Records from a dataset
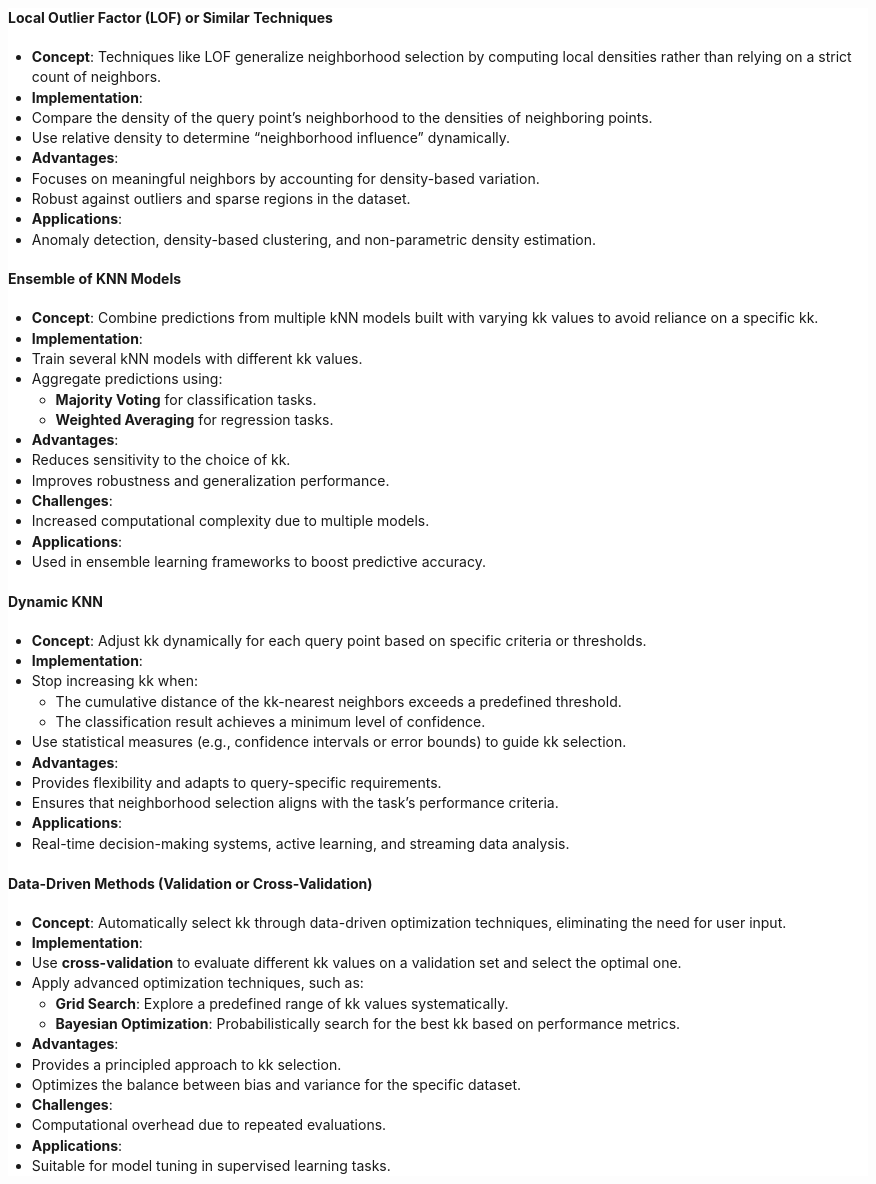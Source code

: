 #### Local Outlier Factor (LOF) or Similar Techniques

- **Concept**: Techniques like LOF generalize neighborhood selection by computing local densities rather than relying on a strict count of neighbors.
- **Implementation**:
- Compare the density of the query point’s neighborhood to the densities of neighboring points.
- Use relative density to determine “neighborhood influence” dynamically.
- **Advantages**:
- Focuses on meaningful neighbors by accounting for density-based variation.
- Robust against outliers and sparse regions in the dataset.
- **Applications**:
- Anomaly detection, density-based clustering, and non-parametric density estimation.

#### Ensemble of KNN Models

- **Concept**: Combine predictions from multiple kNN models built with varying kk values to avoid reliance on a specific kk.
- **Implementation**:
- Train several kNN models with different kk values.
- Aggregate predictions using:
    - **Majority Voting** for classification tasks.
    - **Weighted Averaging** for regression tasks.
- **Advantages**:
- Reduces sensitivity to the choice of kk.
- Improves robustness and generalization performance.
- **Challenges**:
- Increased computational complexity due to multiple models.
- **Applications**:
- Used in ensemble learning frameworks to boost predictive accuracy.

#### Dynamic KNN

- **Concept**: Adjust kk dynamically for each query point based on specific criteria or thresholds.
- **Implementation**:
- Stop increasing kk when:
    - The cumulative distance of the kk-nearest neighbors exceeds a predefined threshold.
    - The classification result achieves a minimum level of confidence.
- Use statistical measures (e.g., confidence intervals or error bounds) to guide kk selection.
- **Advantages**:
- Provides flexibility and adapts to query-specific requirements.
- Ensures that neighborhood selection aligns with the task’s performance criteria.
- **Applications**:
- Real-time decision-making systems, active learning, and streaming data analysis.

#### Data-Driven Methods (Validation or Cross-Validation)

- **Concept**: Automatically select kk through data-driven optimization techniques, eliminating the need for user input.
- **Implementation**:
- Use **cross-validation** to evaluate different kk values on a validation set and select the optimal one.
- Apply advanced optimization techniques, such as:
    - **Grid Search**: Explore a predefined range of kk values systematically.
    - **Bayesian Optimization**: Probabilistically search for the best kk based on performance metrics.
- **Advantages**:
- Provides a principled approach to kk selection.
- Optimizes the balance between bias and variance for the specific dataset.
- **Challenges**:
- Computational overhead due to repeated evaluations.
- **Applications**:
- Suitable for model tuning in supervised learning tasks.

_The problem_
Which lines above run from the one containing "- Compare the" down to the one containing "- Focuses on"? Repeat exactly those, both ends included, and nothing else.

_Answer below_
- Compare the density of the query point’s neighborhood to the densities of neighboring points.
- Use relative density to determine “neighborhood influence” dynamically.
- **Advantages**:
- Focuses on meaningful neighbors by accounting for density-based variation.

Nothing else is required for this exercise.